A vibrant bowl combining flaked salmon, creamy spicy sauce, fresh veggies, and fluffy steamed rice for a nutritious boost.
# What You'll Need:
→ Rice
01 - 1 cup uncooked jasmine or sushi rice (approx. 200 g)
02 - 2 cups water (473 ml)
→ Salmon Mixture
03 - 1 can (6 oz / 170 g) canned salmon, drained and flaked
04 - 2 tablespoons mayonnaise (30 ml)
05 - 1 to 2 teaspoons sriracha sauce (5–10 ml), adjust to taste
06 - 1 teaspoon soy sauce (5 ml)
07 - ½ teaspoon toasted sesame oil (2.5 ml)
→ Vegetables & Toppings
08 - ½ cup shredded carrot (60 g)
09 - ½ cup cucumber, julienned or thinly sliced (60 g)
10 - ½ avocado, sliced (approx. 75 g)
11 - 2 tablespoons sliced scallions (15 g)
12 - 1 teaspoon toasted sesame seeds (5 g)
13 - Optional: ½ cup shelled edamame, steamed or microwaved (75 g)
→ For Serving
14 - Nori sheets cut into strips (optional)
15 - Extra sriracha or soy sauce to taste
# How to Make It:
01 - Rinse the rice under cold water until the water runs clear. Combine rice and water in a saucepan, bring to a boil, then cover and simmer over low heat for 12 to 15 minutes until tender. Fluff with a fork and keep warm.
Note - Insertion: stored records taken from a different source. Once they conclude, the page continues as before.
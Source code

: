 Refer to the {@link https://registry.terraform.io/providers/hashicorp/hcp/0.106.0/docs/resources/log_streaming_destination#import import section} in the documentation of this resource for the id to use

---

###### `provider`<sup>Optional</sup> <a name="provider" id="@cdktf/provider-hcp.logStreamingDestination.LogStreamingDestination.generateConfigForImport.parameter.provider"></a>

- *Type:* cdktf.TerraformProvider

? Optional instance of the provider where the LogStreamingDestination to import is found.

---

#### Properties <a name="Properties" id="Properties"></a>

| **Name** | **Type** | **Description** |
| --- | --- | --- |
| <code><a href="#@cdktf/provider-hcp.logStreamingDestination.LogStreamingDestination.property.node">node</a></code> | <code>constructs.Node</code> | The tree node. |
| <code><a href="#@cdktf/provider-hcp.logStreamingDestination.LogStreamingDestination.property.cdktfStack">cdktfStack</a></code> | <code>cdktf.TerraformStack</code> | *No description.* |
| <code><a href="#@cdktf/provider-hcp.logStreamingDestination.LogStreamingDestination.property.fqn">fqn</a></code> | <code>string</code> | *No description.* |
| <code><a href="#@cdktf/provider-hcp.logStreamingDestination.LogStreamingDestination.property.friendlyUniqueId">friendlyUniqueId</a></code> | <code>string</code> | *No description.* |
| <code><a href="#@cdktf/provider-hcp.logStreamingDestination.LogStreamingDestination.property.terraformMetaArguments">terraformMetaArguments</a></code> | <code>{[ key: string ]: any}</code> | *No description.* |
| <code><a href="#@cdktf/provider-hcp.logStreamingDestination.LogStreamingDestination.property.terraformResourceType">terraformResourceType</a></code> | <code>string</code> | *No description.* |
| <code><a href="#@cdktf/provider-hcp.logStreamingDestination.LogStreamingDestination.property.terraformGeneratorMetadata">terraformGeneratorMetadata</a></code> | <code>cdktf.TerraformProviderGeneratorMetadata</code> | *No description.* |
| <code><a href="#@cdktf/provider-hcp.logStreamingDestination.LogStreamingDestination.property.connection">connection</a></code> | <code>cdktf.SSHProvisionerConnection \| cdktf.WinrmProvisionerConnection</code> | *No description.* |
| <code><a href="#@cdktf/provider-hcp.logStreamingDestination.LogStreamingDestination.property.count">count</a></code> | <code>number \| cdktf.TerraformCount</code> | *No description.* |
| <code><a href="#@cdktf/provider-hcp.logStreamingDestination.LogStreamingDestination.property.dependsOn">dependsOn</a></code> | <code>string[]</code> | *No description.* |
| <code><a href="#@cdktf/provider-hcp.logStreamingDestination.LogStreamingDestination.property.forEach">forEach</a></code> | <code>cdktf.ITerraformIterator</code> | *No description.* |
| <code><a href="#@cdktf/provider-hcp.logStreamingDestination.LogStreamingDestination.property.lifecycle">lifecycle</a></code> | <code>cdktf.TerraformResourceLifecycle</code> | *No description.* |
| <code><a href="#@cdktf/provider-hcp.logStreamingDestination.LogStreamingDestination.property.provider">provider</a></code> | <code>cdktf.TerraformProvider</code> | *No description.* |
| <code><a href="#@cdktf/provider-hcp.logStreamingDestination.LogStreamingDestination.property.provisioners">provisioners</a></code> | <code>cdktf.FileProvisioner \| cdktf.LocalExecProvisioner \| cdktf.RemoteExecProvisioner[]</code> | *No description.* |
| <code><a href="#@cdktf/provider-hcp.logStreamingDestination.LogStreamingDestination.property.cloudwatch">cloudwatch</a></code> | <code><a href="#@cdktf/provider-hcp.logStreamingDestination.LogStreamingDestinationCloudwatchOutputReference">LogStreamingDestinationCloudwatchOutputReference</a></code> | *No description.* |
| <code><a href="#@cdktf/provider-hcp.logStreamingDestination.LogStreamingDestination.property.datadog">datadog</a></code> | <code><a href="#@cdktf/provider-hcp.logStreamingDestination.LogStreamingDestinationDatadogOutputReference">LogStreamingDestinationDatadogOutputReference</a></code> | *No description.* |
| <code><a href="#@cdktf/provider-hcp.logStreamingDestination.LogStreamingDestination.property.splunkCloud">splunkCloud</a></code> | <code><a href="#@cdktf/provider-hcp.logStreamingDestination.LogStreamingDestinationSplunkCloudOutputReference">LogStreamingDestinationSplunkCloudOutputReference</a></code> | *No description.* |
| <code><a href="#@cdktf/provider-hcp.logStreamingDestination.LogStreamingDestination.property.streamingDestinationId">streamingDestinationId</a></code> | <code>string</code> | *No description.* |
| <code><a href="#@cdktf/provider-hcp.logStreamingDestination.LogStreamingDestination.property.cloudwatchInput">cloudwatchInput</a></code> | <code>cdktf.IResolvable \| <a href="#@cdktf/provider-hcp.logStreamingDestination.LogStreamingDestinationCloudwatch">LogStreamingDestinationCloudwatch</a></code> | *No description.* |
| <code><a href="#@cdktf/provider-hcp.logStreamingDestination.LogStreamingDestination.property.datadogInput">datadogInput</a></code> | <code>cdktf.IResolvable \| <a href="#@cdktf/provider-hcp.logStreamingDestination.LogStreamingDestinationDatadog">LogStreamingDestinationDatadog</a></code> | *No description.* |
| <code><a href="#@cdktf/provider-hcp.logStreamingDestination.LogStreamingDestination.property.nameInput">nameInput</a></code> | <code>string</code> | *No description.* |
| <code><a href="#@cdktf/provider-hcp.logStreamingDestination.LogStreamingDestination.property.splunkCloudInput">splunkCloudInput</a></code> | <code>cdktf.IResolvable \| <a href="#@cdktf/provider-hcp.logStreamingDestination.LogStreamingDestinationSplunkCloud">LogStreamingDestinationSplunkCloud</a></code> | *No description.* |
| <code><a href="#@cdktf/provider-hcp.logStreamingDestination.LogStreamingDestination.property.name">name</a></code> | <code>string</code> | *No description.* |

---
02 - In a bowl, combine drained flaked salmon with mayonnaise, sriracha sauce, soy sauce, and toasted sesame oil. Stir thoroughly and adjust sriracha to desired heat level.
03 - Julienne the cucumber, slice the avocado, and shred the carrot. If using edamame, steam or microwave until heated through.
04 - Divide the cooked rice evenly between two bowls. Top each with half of the spicy salmon mixture.
05 - Arrange shredded carrot, cucumber, avocado slices, and edamame (if used) around the salmon on each bowl. Sprinkle with sliced scallions and toasted sesame seeds. Add nori strips if desired.
06 - Serve immediately, allowing extra sriracha or soy sauce to be drizzled on top according to taste.